A person commits the offense of Theft in the Second Degree if he obtains or exerts control over the property of another, the value of which exceeds $300, with intent to deprive the person of that property.

. . .
"Obtain" means to bring about a transfer of possession or other interest, whether to the obtainer or to another.

"Control over property" means the exercise of dominion over the property and includes, but is not limited to, taking, carrying away, or possessing the property.

"Property" means any money, personal property, real property, thing in action, evidence of debt or contract, or article of value of any kind.

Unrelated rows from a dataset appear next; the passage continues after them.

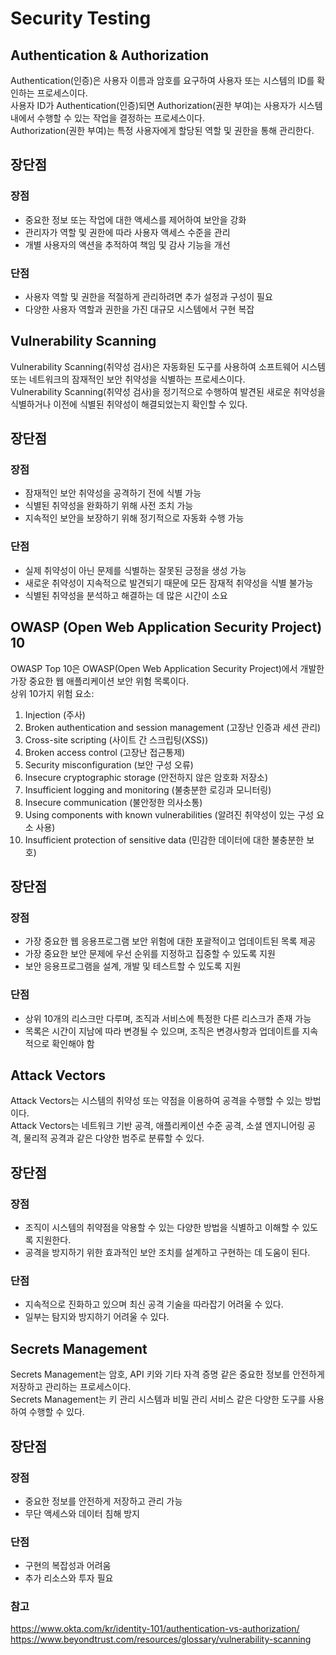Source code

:# Security Testing
## Authentication & Authorization
Authentication(인증)은 사용자 이름과 암호를 요구하여 사용자 또는 시스템의 ID를 확인하는 프로세스이다.     
사용자 ID가 Authentication(인증)되면 Authorization(권한 부여)는 사용자가 시스템 내에서 수행할 수 있는 작업을 결정하는 프로세스이다.     
Authorization(권한 부여)는 특정 사용자에게 할당된 역할 및 권한을 통해 관리한다.
 
## 장단점
### 장점
* 중요한 정보 또는 작업에 대한 액세스를 제어하여 보안을 강화
* 관리자가 역할 및 권한에 따라 사용자 액세스 수준을 관리
* 개별 사용자의 액션을 추적하여 책임 및 감사 기능을 개선
### 단점
* 사용자 역할 및 권한을 적절하게 관리하려면 추가 설정과 구성이 필요
* 다양한 사용자 역할과 권한을 가진 대규모 시스템에서 구현 복잡

## Vulnerability Scanning
Vulnerability Scanning(취약성 검사)은 자동화된 도구를 사용하여 소프트웨어 시스템 또는 네트워크의 잠재적인 보안 취약성을 식별하는 프로세스이다.    
Vulnerability Scanning(취약성 검사)을 정기적으로 수행하여 발견된 새로운 취약성을 식별하거나 이전에 식별된 취약성이 해결되었는지 확인할 수 있다.

## 장단점
### 장점
* 잠재적인 보안 취약성을 공격하기 전에 식별 가능
* 식별된 취약성을 완화하기 위해 사전 조치 가능
* 지속적인 보안을 보장하기 위해 정기적으로 자동화 수행 가능
### 단점
* 실제 취약성이 아닌 문제를 식별하는 잘못된 긍정을 생성 가능
* 새로운 취약성이 지속적으로 발견되기 때문에 모든 잠재적 취약성을 식별 불가능
* 식별된 취약성을 분석하고 해결하는 데 많은 시간이 소요

## OWASP (Open Web Application Security Project) 10 
OWASP Top 10은 OWASP(Open Web Application Security Project)에서 개발한 가장 중요한 웹 애플리케이션 보안 위험 목록이다.    
상위 10가지 위험 요소:
1. Injection (주사)
2. Broken authentication and session management (고장난 인증과 세션 관리)
3. Cross-site scripting (사이트 간 스크립팅(XSS))
4. Broken access control (고장난 접근통제)
5. Security misconfiguration (보안 구성 오류)
6. Insecure cryptographic storage (안전하지 않은 암호화 저장소)
7. Insufficient logging and monitoring (불충분한 로깅과 모니터링)
8. Insecure communication (불안정한 의사소통)
9. Using components with known vulnerabilities (알려진 취약성이 있는 구성 요소 사용)
10. Insufficient protection of sensitive data (민감한 데이터에 대한 불충분한 보호)

## 장단점
### 장점
* 가장 중요한 웹 응용프로그램 보안 위험에 대한 포괄적이고 업데이트된 목록 제공
* 가장 중요한 보안 문제에 우선 순위를 지정하고 집중할 수 있도록 지원
* 보안 응용프로그램을 설계, 개발 및 테스트할 수 있도록 지원

### 단점
* 상위 10개의 리스크만 다루며, 조직과 서비스에 특정한 다른 리스크가 존재 가능
* 목록은 시간이 지남에 따라 변경될 수 있으며, 조직은 변경사항과 업데이트를 지속적으로 확인해야 함

## Attack Vectors
Attack Vectors는 시스템의 취약성 또는 약점을 이용하여 공격을 수행할 수 있는 방법이다.    
Attack Vectors는 네트워크 기반 공격, 애플리케이션 수준 공격, 소셜 엔지니어링 공격, 물리적 공격과 같은 다양한 범주로 분류할 수 있다.

## 장단점
### 장점
* 조직이 시스템의 취약점을 악용할 수 있는 다양한 방법을 식별하고 이해할 수 있도록 지원한다.
* 공격을 방지하기 위한 효과적인 보안 조치를 설계하고 구현하는 데 도움이 된다.

### 단점
* 지속적으로 진화하고 있으며 최신 공격 기술을 따라잡기 어려울 수 있다.
* 일부는 탐지와 방지하기 어려울 수 있다.

## Secrets Management
Secrets Management는 암호, API 키와 기타 자격 증명 같은 중요한 정보를 안전하게 저장하고 관리하는 프로세스이다.    
Secrets Management는 키 관리 시스템과 비밀 관리 서비스 같은 다양한 도구를 사용하여 수행할 수 있다.

## 장단점
### 장점
* 중요한 정보를 안전하게 저장하고 관리 가능
* 무단 액세스와 데이터 침해 방지

### 단점
* 구현의 복잡성과 어려움
* 추가 리소스와 투자 필요


### 참고
https://www.okta.com/kr/identity-101/authentication-vs-authorization/    
https://www.beyondtrust.com/resources/glossary/vulnerability-scanning      



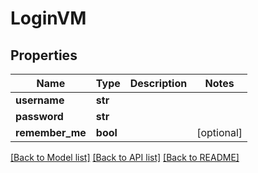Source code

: # LoginVM

## Properties
Name | Type | Description | Notes
------------ | ------------- | ------------- | -------------
**username** | **str** |  | 
**password** | **str** |  | 
**remember_me** | **bool** |  | [optional] 

[[Back to Model list]](../README.md#documentation-for-models) [[Back to API list]](../README.md#documentation-for-api-endpoints) [[Back to README]](../README.md)

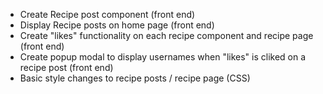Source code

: 
- Create Recipe post component (front end)
- Display Recipe posts on home page (front end)
- Create "likes" functionality on each recipe component and recipe page (front end)
- Create popup modal to display usernames when "likes" is cliked on a recipe post (front end)
- Basic style changes to recipe posts / recipe page (CSS)
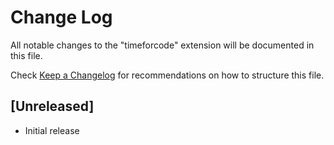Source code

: # Change Log

All notable changes to the "timeforcode" extension will be documented in this file.

Check [Keep a Changelog](http://keepachangelog.com/) for recommendations on how to structure this file.

## [Unreleased]

- Initial release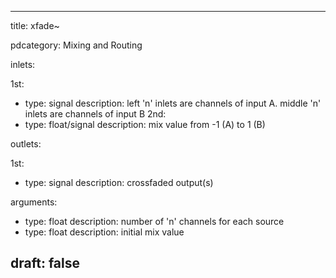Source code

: --- 


title: xfade~

pdcategory: Mixing and Routing

inlets:

  1st:
  - type: signal
    description: left 'n' inlets are channels of input A. middle 'n' inlets are channels of input B
  2nd:
  - type: float/signal
    description: mix value from -1 (A) to 1 (B)

outlets:

  1st:
  - type: signal
    description: crossfaded output(s)

arguments:
  - type: float
    description: number of 'n' channels for each source
  - type: float
    description: initial mix value





draft: false
---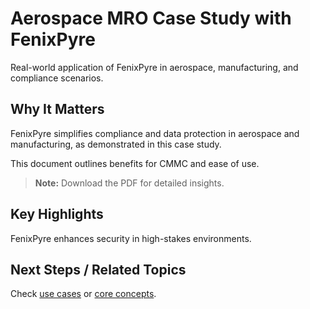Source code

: # Aerospace MRO Case Study with FenixPyre

Real-world application of FenixPyre in aerospace, manufacturing, and compliance scenarios.


## Why It Matters
FenixPyre simplifies compliance and data protection in aerospace and manufacturing, as demonstrated in this case study.

This document outlines benefits for CMMC and ease of use.

> **Note:** Download the PDF for detailed insights.
<!-- VIDEO: ./media/use-cases/aerospace-demo.mp4 | Alt: Aerospace case study overview | Duration: 40s -->

## Key Highlights
FenixPyre enhances security in high-stakes environments.

## Next Steps / Related Topics
Check [use cases](08-use-cases/index.md) or [core concepts](02-core-concepts/index.md).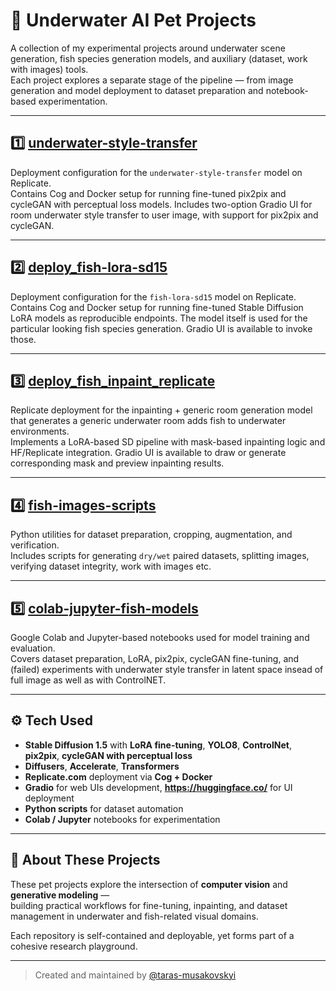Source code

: # 🐠 Underwater AI Pet Projects

A collection of my experimental projects around underwater scene generation, fish species generation models, and auxiliary (dataset, work with images) tools.  
Each project explores a separate stage of the pipeline — from image generation and model deployment to dataset preparation and notebook-based experimentation.

---

## 1️⃣ [underwater-style-transfer](https://github.com/taras-musakovskyi/underwater-style-transfer)
Deployment configuration for the `underwater-style-transfer` model on Replicate.  
Contains Cog and Docker setup for running fine-tuned pix2pix and cycleGAN with perceptual loss models. 
Includes two-option Gradio UI for room underwater style transfer to user image, with support for pix2pix and cycleGAN.

---

## 2️⃣ [deploy_fish-lora-sd15](https://github.com/taras-musakovskyi/deploy_fish-lora-sd15)
Deployment configuration for the `fish-lora-sd15` model on Replicate.  
Contains Cog and Docker setup for running fine-tuned Stable Diffusion LoRA models as reproducible endpoints.
The model itself is used for the particular looking fish species generation. Gradio UI is available to invoke those.

---

## 3️⃣ [deploy_fish_inpaint_replicate](https://github.com/taras-musakovskyi/deploy_fish_inpaint_replicate)
Replicate deployment for the inpainting + generic room generation model that generates a generic underwater room adds fish to underwater environments.  
Implements a LoRA-based SD pipeline with mask-based inpainting logic and HF/Replicate integration. Gradio UI is available to draw or generate corresponding mask and preview inpainting results.

---

## 4️⃣ [fish-images-scripts](https://github.com/taras-musakovskyi/fish-images-scripts)
Python utilities for dataset preparation, cropping, augmentation, and verification.  
Includes scripts for generating `dry/wet` paired datasets, splitting images, verifying dataset integrity, work with images etc.

---

## 5️⃣ [colab-jupyter-fish-models](https://github.com/taras-musakovskyi/colab-jupyter-fish-models)
Google Colab and Jupyter-based notebooks used for model training and evaluation.  
Covers dataset preparation, LoRA, pix2pix, cycleGAN fine-tuning,  and (failed) experiments with underwater style transfer in latent space insead of full image as well as with ControlNET.

---

## ⚙️ Tech Used
- **Stable Diffusion 1.5** with **LoRA fine-tuning**, **YOLO8**, **ControlNet**, **pix2pix**, **cycleGAN with perceptual loss**
- **Diffusers**, **Accelerate**, **Transformers**
- **Replicate.com** deployment via **Cog + Docker**
- **Gradio** for web UIs development, **https://huggingface.co/** for UI deployment
- **Python scripts** for dataset automation
- **Colab / Jupyter** notebooks for experimentation

---

## 🧠 About These Projects
These pet projects explore the intersection of **computer vision** and **generative modeling** —  
building practical workflows for fine-tuning, inpainting, and dataset management in underwater and fish-related visual domains.

Each repository is self-contained and deployable, yet forms part of a cohesive research playground.

---

> Created and maintained by [@taras-musakovskyi](https://github.com/taras-musakovskyi)
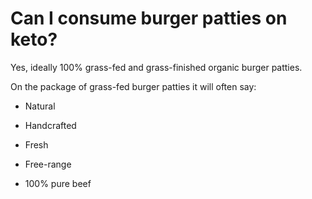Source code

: # Can I consume burger patties on keto?

Yes, ideally 100% grass-fed and grass-finished organic burger patties.

On the package of grass-fed burger patties it will often say:

- Natural

- Handcrafted

- Fresh

- Free-range

- 100% pure beef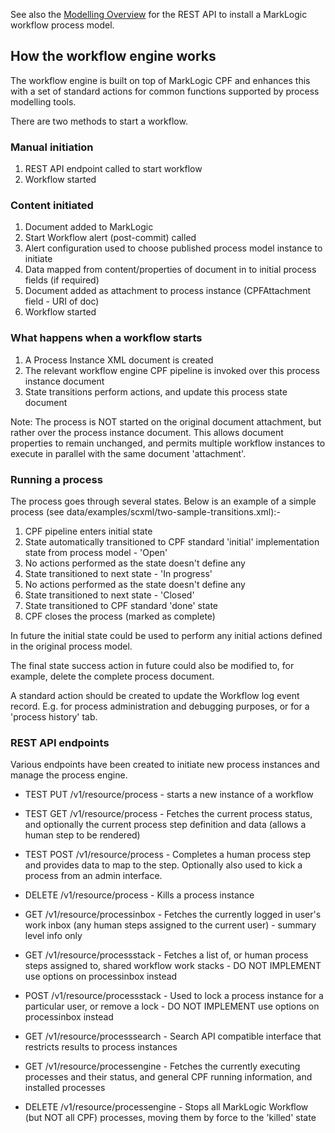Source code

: 

See also the [Modelling Overview](MODELLING.md) for the REST API to install a MarkLogic workflow process model.


## How the workflow engine works

The workflow engine is built on top of MarkLogic CPF and enhances this with a set of standard actions for common
functions supported by process modelling tools.

There are two methods to start a workflow.

### Manual initiation

1. REST API endpoint called to start workflow
2. Workflow started

### Content initiated

1. Document added to MarkLogic
2. Start Workflow alert (post-commit) called
3. Alert configuration used to choose published process model instance to initiate
4. Data mapped from content/properties of document in to initial process fields (if required)
5. Document added as attachment to process instance (CPFAttachment field - URI of doc)
6. Workflow started

### What happens when a workflow starts

1. A Process Instance XML document is created
2. The relevant workflow engine CPF pipeline is invoked over this process instance document
3. State transitions perform actions, and update this process state document

Note: The process is NOT started on the original document attachment, but rather over the process instance document.
This allows document properties to remain unchanged, and permits multiple workflow instances to execute in parallel with
the same document 'attachment'.

### Running a process

The process goes through several states. Below is an example of a simple process (see data/examples/scxml/two-sample-transitions.xml):-

1. CPF pipeline enters initial state
2. State automatically transitioned to CPF standard 'initial' implementation state from process model - 'Open'
3. No actions performed as the state doesn't define any
4. State transitioned to next state - 'In progress'
5. No actions performed as the state doesn't define any
6. State transitioned to next state - 'Closed'
7. State transitioned to CPF standard 'done' state
8. CPF closes the process (marked as complete)

In future the initial state could be used to perform any initial actions defined in the original process model.

The final state success action in future could also be modified to, for example, delete the complete process document.

A standard action should be created to update the Workflow log event record.
E.g. for process administration and debugging purposes, or for a 'process history' tab.

### REST API endpoints

Various endpoints have been created to initiate new process instances and manage the process engine.

- TEST PUT /v1/resource/process - starts a new instance of a workflow
- TEST GET /v1/resource/process - Fetches the current process status, and optionally the current process step definition and data (allows a human step to be rendered)
- TEST POST /v1/resource/process - Completes a human process step and provides data to map to the step. Optionally also used to kick a process from an admin interface.
- DELETE /v1/resource/process - Kills a process instance
- GET /v1/resource/processinbox - Fetches the currently logged in user's work inbox (any human steps assigned to the current user) - summary level info only
- GET /v1/resource/processstack - Fetches a list of, or human process steps assigned to, shared workflow work stacks - DO NOT IMPLEMENT use options on processinbox instead
- POST /v1/resource/processstack - Used to lock a process instance for a particular user, or remove a lock - DO NOT IMPLEMENT use options on processinbox instead
- GET /v1/resource/processsearch - Search API compatible interface that restricts results to process instances

- GET /v1/resource/processengine - Fetches the currently executing processes and their status, and general CPF running information, and installed processes
- DELETE /v1/resource/processengine - Stops all MarkLogic Workflow (but NOT all CPF) processes, moving them by force to the 'killed' state
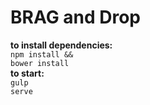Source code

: # BRAG and Drop

<b>to install dependencies:</b></br>
<code>npm install && bower install</code></br>
<b>to start:</b></br>
<code>gulp serve</code>
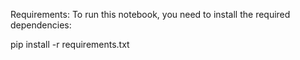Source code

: 

Requirements:
To run this notebook, you need to install the required dependencies:

pip install -r requirements.txt
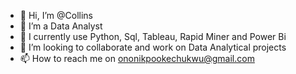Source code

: - 👋 Hi, I’m @Collins
- 👀 I’m a Data Analyst 
- 🌱 I currently use Python, Sql, Tableau, Rapid Miner and Power Bi
- 💞️ I’m looking to collaborate and work on Data Analytical projects
- 📫 How to reach me on ononikpookechukwu@gmail.com

<!---
Collins-19/Collins-19 is a ✨ special ✨ repository because its `README.md` (this file) appears on your GitHub profile.
You can click the Preview link to take a look at your changes.
--->
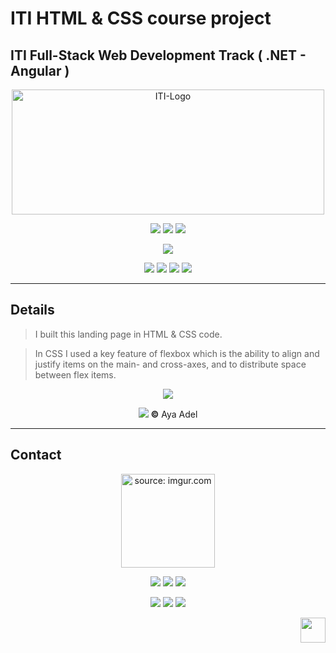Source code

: # ITI HTML & CSS course project
## ITI Full-Stack Web Development Track ( .NET - Angular ) 

<div align="center">

  <a href="https://www.iti.gov.eg/">
    <img src="https://uteena.com//static/uteena/images/iti_logo.5b9a0fd125be.png" alt="ITI-Logo" width="500" height="200">
  </a>
 
  ![](https://img.shields.io/badge/Intensive_Code_Camp-b4272d?style=flat&logo=iti&logoColor=)  ![](https://img.shields.io/badge/3_Months_Program-b4272d?style=flat&logo=iti&logoColor=)  ![](https://img.shields.io/badge/Alexandria_Branch-b4272d?style=flat&logo=iti&logoColor=)

  [![](https://img.shields.io/badge/Track_Overview-b4272d?style=for-the-badge&logo=iti&logoColor=)](https://drive.google.com/file/d/1GyAeamZlhgoZ5gWlMjnVwZ4Rrix9U5Ep/view)
  
</div>

<a name="readme-top"></a>
<div align="center">
  
  ![](https://img.shields.io/badge/HTML-b4272d?style=flat&logo=html5&logoColor=white) ![](https://img.shields.io/badge/CSS-b4272d?style=flat&logo=css3&logoColor=white) ![](https://img.shields.io/badge/Figma-5333ed?style=flat&logo=figma&logoColor=white) ![](https://img.shields.io/badge/Visual_Studio_Code-5333ed?style=flat&logo=visual%20studio%20code&logoColor=white)

  </div>


---
## Details

> I built this landing page in HTML & CSS code.

> In CSS I used a key feature of flexbox which is the ability to align and justify items on the main- and cross-axes, and to distribute space between flex items.

<div align="center">


   [![](https://img.shields.io/badge/Website_Demo-5333ed?style=for-the-badge)](https://mayaramein.github.io/html-css-figma-landing-page-iti-course-project/)


   [![](https://img.shields.io/badge/Design_File-b4272d?style=flat&logo=iti&logoColor=)](https://www.figma.com/file/NrULdpMB3ekgxygyPLynha/trafalgar-landing-page-for-figma?node-id=0%3A1) <strong>&copy;</strong>  Aya Adel

</div>


---
## Contact

<div align="center">
  <a href="https://imgur.com/6gms29J"><img src="https://i.imgur.com/6gms29J.png" title="source: imgur.com" width=150  /></a>
 
  ![](https://img.shields.io/badge/Software_Engineer-ffc53b?style=flat)  ![](https://img.shields.io/badge/Full_Stack_Web_Developer-ffc53b?style=flat)  ![](https://img.shields.io/badge/Front_End_UI_developer-ffc53b?style=flat)


  [![](https://img.shields.io/badge/Microsoft_Outlook-5333ed?style=for-the-badge&logo=microsoft-outlook&logoColor=white)](mailto:mayaramein@outlook.com) [![](https://img.shields.io/badge/website-5333ed?style=for-the-badge&logo=About.me&logoColor=white)](https://github.com/mayaramein)
[![](https://img.shields.io/badge/LinkedIn-5333ed?style=for-the-badge&logo=linkedin&logoColor=white)](https://linkedin.com/in/mayaramein) 


</div>
<p align="right"><a href="#readme-top"><img src="https://encrypted-tbn0.gstatic.com/images?q=tbn:ANd9GcRMZ6T7yqDPSdoumdmmH8uhTV75enyRT9IQXQ&usqp=CAU"  width=40   /></a></p>


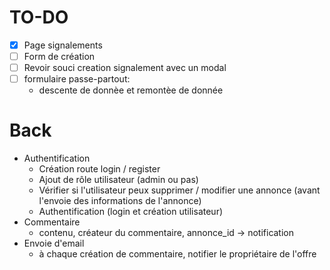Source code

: # TO-DO
- [x] Page signalements
- [ ] Form de création
- [ ] Revoir souci creation signalement avec un modal
- [ ] formulaire passe-partout:
    - descente de donnèe et remontèe de donnée



# Back
- Authentification
    - Création route login / register
    - Ajout de rôle utilisateur (admin ou pas)
    - Vérifier si l'utilisateur peux supprimer / modifier une annonce (avant l'envoie des informations de l'annonce)
    - Authentification (login et création utilisateur)
- Commentaire
    - contenu, créateur du commentaire, annonce_id
    -> notification
- Envoie d'email
    - à chaque création de commentaire, notifier le propriétaire de l'offre

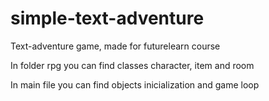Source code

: # simple-text-adventure
Text-adventure game, made for futurelearn course

In folder rpg you can find classes character, item and room

In main file you can find objects inicialization and game loop

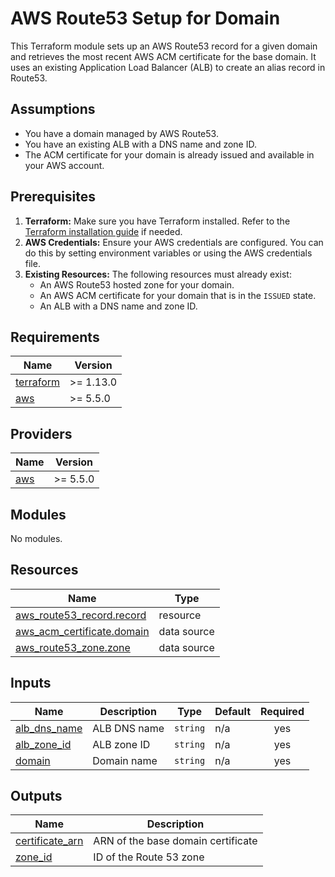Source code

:<!-- BEGIN_TF_DOCS -->
# AWS Route53 Setup for Domain

This Terraform module sets up an AWS Route53 record for a given domain and retrieves the most recent AWS ACM certificate for the base domain. It uses an existing Application Load Balancer (ALB) to create an alias record in Route53.

## Assumptions

- You have a domain managed by AWS Route53.
- You have an existing ALB with a DNS name and zone ID.
- The ACM certificate for your domain is already issued and available in your AWS account.

## Prerequisites

1. **Terraform:** Make sure you have Terraform installed. Refer to the [Terraform installation guide](https://learn.hashicorp.com/tutorials/terraform/install-cli) if needed.
2. **AWS Credentials:** Ensure your AWS credentials are configured. You can do this by setting environment variables or using the AWS credentials file.
3. **Existing Resources:** The following resources must already exist:
   - An AWS Route53 hosted zone for your domain.
   - An AWS ACM certificate for your domain that is in the `ISSUED` state.
   - An ALB with a DNS name and zone ID.

## Requirements

| Name | Version |
|------|---------|
| <a name="requirement_terraform"></a> [terraform](#requirement\_terraform) | >= 1.13.0 |
| <a name="requirement_aws"></a> [aws](#requirement\_aws) | >= 5.5.0 |

## Providers

| Name | Version |
|------|---------|
| <a name="provider_aws"></a> [aws](#provider\_aws) | >= 5.5.0 |

## Modules

No modules.

## Resources

| Name | Type |
|------|------|
| [aws_route53_record.record](https://registry.terraform.io/providers/hashicorp/aws/latest/docs/resources/route53_record) | resource |
| [aws_acm_certificate.domain](https://registry.terraform.io/providers/hashicorp/aws/latest/docs/data-sources/acm_certificate) | data source |
| [aws_route53_zone.zone](https://registry.terraform.io/providers/hashicorp/aws/latest/docs/data-sources/route53_zone) | data source |

## Inputs

| Name | Description | Type | Default | Required |
|------|-------------|------|---------|:--------:|
| <a name="input_alb_dns_name"></a> [alb\_dns\_name](#input\_alb\_dns\_name) | ALB DNS name | `string` | n/a | yes |
| <a name="input_alb_zone_id"></a> [alb\_zone\_id](#input\_alb\_zone\_id) | ALB zone ID | `string` | n/a | yes |
| <a name="input_domain"></a> [domain](#input\_domain) | Domain name | `string` | n/a | yes |

## Outputs

| Name | Description |
|------|-------------|
| <a name="output_certificate_arn"></a> [certificate\_arn](#output\_certificate\_arn) | ARN of the base domain certificate |
| <a name="output_zone_id"></a> [zone\_id](#output\_zone\_id) | ID of the Route 53 zone |
<!-- END_TF_DOCS -->
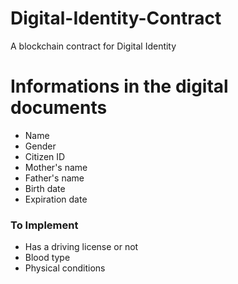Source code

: # Digital-Identity-Contract
A blockchain contract for Digital Identity

# Informations in the digital documents
- Name
- Gender
- Citizen ID
- Mother's name
- Father's name
- Birth date
- Expiration date

### To Implement
- Has a driving license or not
- Blood type
- Physical conditions
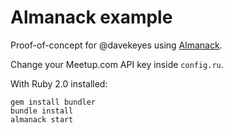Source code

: # Almanack example

Proof-of-concept for @davekeyes using [Almanack](https://github.com/Aupajo/almanack).

Change your Meetup.com API key inside `config.ru`.

With Ruby 2.0 installed:

    gem install bundler
    bundle install
    almanack start

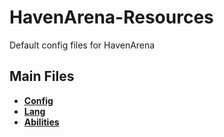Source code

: # HavenArena-Resources
 Default config files for HavenArena

## Main Files
- [**Config**](https://github.com/Valorless/HavenArena-Resources/blob/main/config.yml)
- [**Lang**](https://github.com/Valorless/HavenArena-Resources/blob/main/lang.yml)
- [**Abilities**](https://github.com/Valorless/HavenArena-Resources/blob/main/abilities.yml)
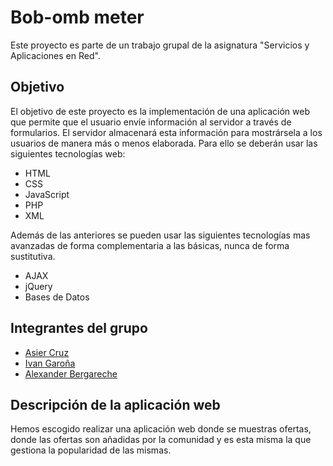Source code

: # Bob-omb meter

Este proyecto es parte de un trabajo grupal de la asignatura "Servicios y Aplicaciones en Red".

## Objetivo

El objetivo de este proyecto es la implementación de una aplicación web que permite que el usuario envíe información al servidor a través de formularios. El servidor almacenará esta información para mostrársela a los usuarios de manera más o menos elaborada.
Para ello se deberán usar las siguientes tecnologías web:

- HTML
- CSS
- JavaScript
- PHP
- XML

Además de las anteriores se pueden usar las siguientes tecnologías mas avanzadas de forma complementaria a las básicas, nunca de forma sustitutiva.

- AJAX
- jQuery
- Bases de Datos

## Integrantes del grupo

- [Asier Cruz](https://github.com/AsierCruz)
- [Ivan Garoña](https://github.com/Rubikivan)
- [Alexander Bergareche](https://github.com/alexbcberio)

## Descripción de la aplicación web

Hemos escogido realizar una aplicación web donde se muestras ofertas, donde las ofertas son añadidas por la comunidad y es esta misma la que gestiona la popularidad de las mismas.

"Property of another" means property which any person, other than [Hare], has possession of or any other interest in.

"Deprive" means:

1.     To withhold property or cause it to be withheld from a person permanently or for so extended a period or under such circumstances that a significant portion of its economic value, or of the use and benefit thereof, is lost to the person; or

2.     To dispose of the property so as to make it unlikely that the owner will recover it; or

3.     To retain the property with intent to restore it to the owner only if the owner purchases or leases it back, or pays a reward or other compensation for its return; or

4.     To sell, give, pledge, or otherwise transfer any interest in the property; or

5.     To subject the property to the claim of a person other than the owner.

(Emphases added.) The foregoing instructions essentially tracked the statutes governing Attempted Theft 2. Hare maintains, however, that the circuit court's "failure to name the complainant, [GEICO,] together with the inference that the complainant was a person rather than a company, opened the door to speculation regarding the complainant's identity . . . and allowed the jury to convict Hare on a nebulous Attempted Theft 2 charge."